Il referma vivement la porte derrière lui, se plaquant dos au mur, incapable de réfléchir posément à tout ça.  Il entendit Bobby beugler, faisant un maximum de boucan. Si avec ça les charognes n'étaient pas attirées ! Puis, peu de temps après, il entendit la voix de Selene. Il lui ouvrir à la volée et elle se précipita directement à l'étage. Elle était dans un sale était... mais au moins, elle était en vie.
Lorsqu'elle redescendit, c'était avec une expression déterminée sur le visage, avec une pointe de colère en prime. Elle avait l'intention d'y retourner, et pas même une horde de putréfiés en furie n'aurait été capable de l'en dissuader. Alors qu'elle se volatilisait dans la pénombre, Gabriel agit sans même réfléchir. Sans un regard en arrière, il se lança dans son sillage, refermant la porte derrière lui. Elle avançait vite et avec beaucoup de discrétion mais il la rattrapa tout de même.  
Il lui tapota doucement l'épaule pour lui signifier qu'il était là et il cru mourir de trouille lorsqu'il se retrouva avec un canon pointé entre ses deux yeux.
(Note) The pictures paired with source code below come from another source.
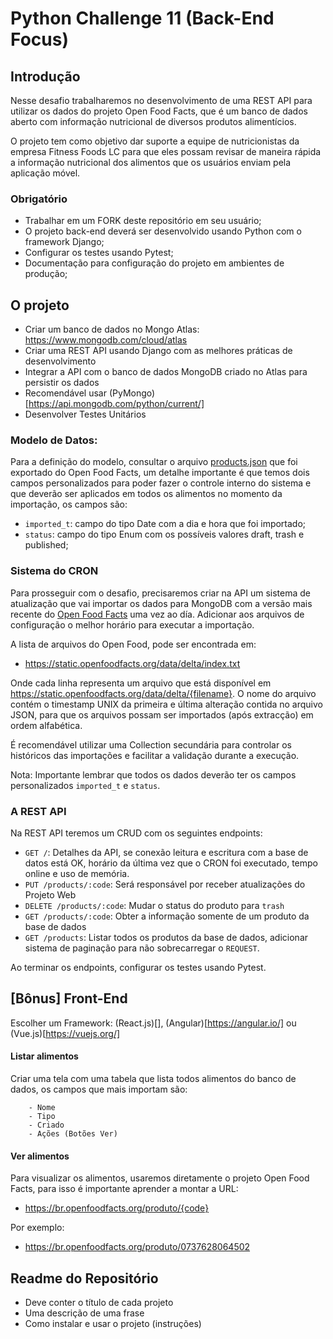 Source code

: # Python Challenge 11 (Back-End Focus)


## Introdução

Nesse desafio trabalharemos no desenvolvimento de uma REST API para utilizar os dados do projeto Open Food Facts, que é um banco de dados aberto com informação nutricional de diversos produtos alimentícios.

O projeto tem como objetivo dar suporte a equipe de nutricionistas da empresa Fitness Foods LC para que eles possam revisar de maneira rápida a informação nutricional dos alimentos que os usuários enviam pela aplicação móvel.

### Obrigatório
 
- Trabalhar em um FORK deste repositório em seu usuário;
- O projeto back-end deverá ser desenvolvido usando Python com o framework Django;
- Configurar os testes usando Pytest;
- Documentação para configuração do projeto em ambientes de produção;
 

## O projeto
 
- Criar um banco de dados no Mongo Atlas: https://www.mongodb.com/cloud/atlas
- Criar uma REST API usando Django com as melhores práticas de desenvolvimento
- Integrar a API com o banco de dados MongoDB criado no Atlas para persistir os dados
- Recomendável usar (PyMongo)[https://api.mongodb.com/python/current/] 
- Desenvolver Testes Unitários

### Modelo de Datos:

Para a definição do modelo, consultar o arquivo [products.json](./products.json) que foi exportado do Open Food Facts, um detalhe importante é que temos dois campos personalizados para poder fazer o controle interno do sistema e que deverão ser aplicados em todos os alimentos no momento da importação, os campos são:

- `imported_t`: campo do tipo Date com a dia e hora que foi importado;
- `status`: campo do tipo Enum com os possíveis valores draft, trash e published;

### Sistema do CRON

Para prosseguir com o desafio, precisaremos criar na API um sistema de atualização que vai importar os dados para MongoDB com a versão mais recente do [Open Food Facts](https://br.openfoodfacts.org/data) uma vez ao día. Adicionar aos arquivos de configuração o melhor horário para executar a importação.

A lista de arquivos do Open Food, pode ser encontrada em: 

- https://static.openfoodfacts.org/data/delta/index.txt

Onde cada linha representa um arquivo que está disponível em https://static.openfoodfacts.org/data/delta/{filename}. O nome do arquivo contém o timestamp UNIX da primeira e última alteração contida no arquivo JSON, para que os arquivos possam ser importados (após extracção) em ordem alfabética.

É recomendável utilizar uma Collection secundária para controlar os históricos das importações e facilitar a validação durante a execução.

Nota: Importante lembrar que todos os dados deverão ter os campos personalizados `imported_t` e `status`.

### A REST API

Na REST API teremos um CRUD com os seguintes endpoints:

 - `GET /`: Detalhes da API, se conexão leitura e escritura com a base de datos está OK, horário da última vez que o CRON foi executado, tempo online e uso de memória.
 - `PUT /products/:code`: Será responsável por receber atualizações do Projeto Web
 - `DELETE /products/:code`: Mudar o status do produto para `trash`
 - `GET /products/:code`: Obter a informação somente de um produto da base de dados
 - `GET /products`: Listar todos os produtos da base de dados, adicionar sistema de paginação para não sobrecarregar o `REQUEST`.

Ao terminar os endpoints, configurar os testes usando Pytest.
 
## [Bônus] Front-End 
Escolher um Framework: (React.js)[], (Angular)[https://angular.io/] ou (Vue.js)[https://vuejs.org/] 


#### Listar alimentos
 
Criar uma tela com uma tabela que lista todos alimentos do banco de dados, os campos que mais importam são:
 
        - Nome
        - Tipo
        - Criado
        - Ações (Botões Ver)
  
#### Ver alimentos

Para visualizar os alimentos, usaremos diretamente o projeto Open Food Facts, para isso é importante aprender a montar a URL:

- https://br.openfoodfacts.org/produto/{code}


Por exemplo:

- https://br.openfoodfacts.org/produto/0737628064502


## Readme do Repositório
 
- Deve conter o título de cada projeto
- Uma descrição de uma frase
- Como instalar e usar o projeto (instruções)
« C'est moi ! » Précisa t-il aussitôt. « Tu ne croyais tout de même pas que j'allais te laisser y retourner seule non ? »
La plupart des putréfiés avaient déserté la zone, entraînés par Bobby et un étrange calme s'était installé.
« Dis moi simplement ce que tu veux que je fasse. »
Si elle lui disait 'retourne te planquer', il lui tirerais une grimace avant de continuer de la suivre. Il était hors de question qu'il soit planqué comme un gamin pendant qu'elle risquait sa vie.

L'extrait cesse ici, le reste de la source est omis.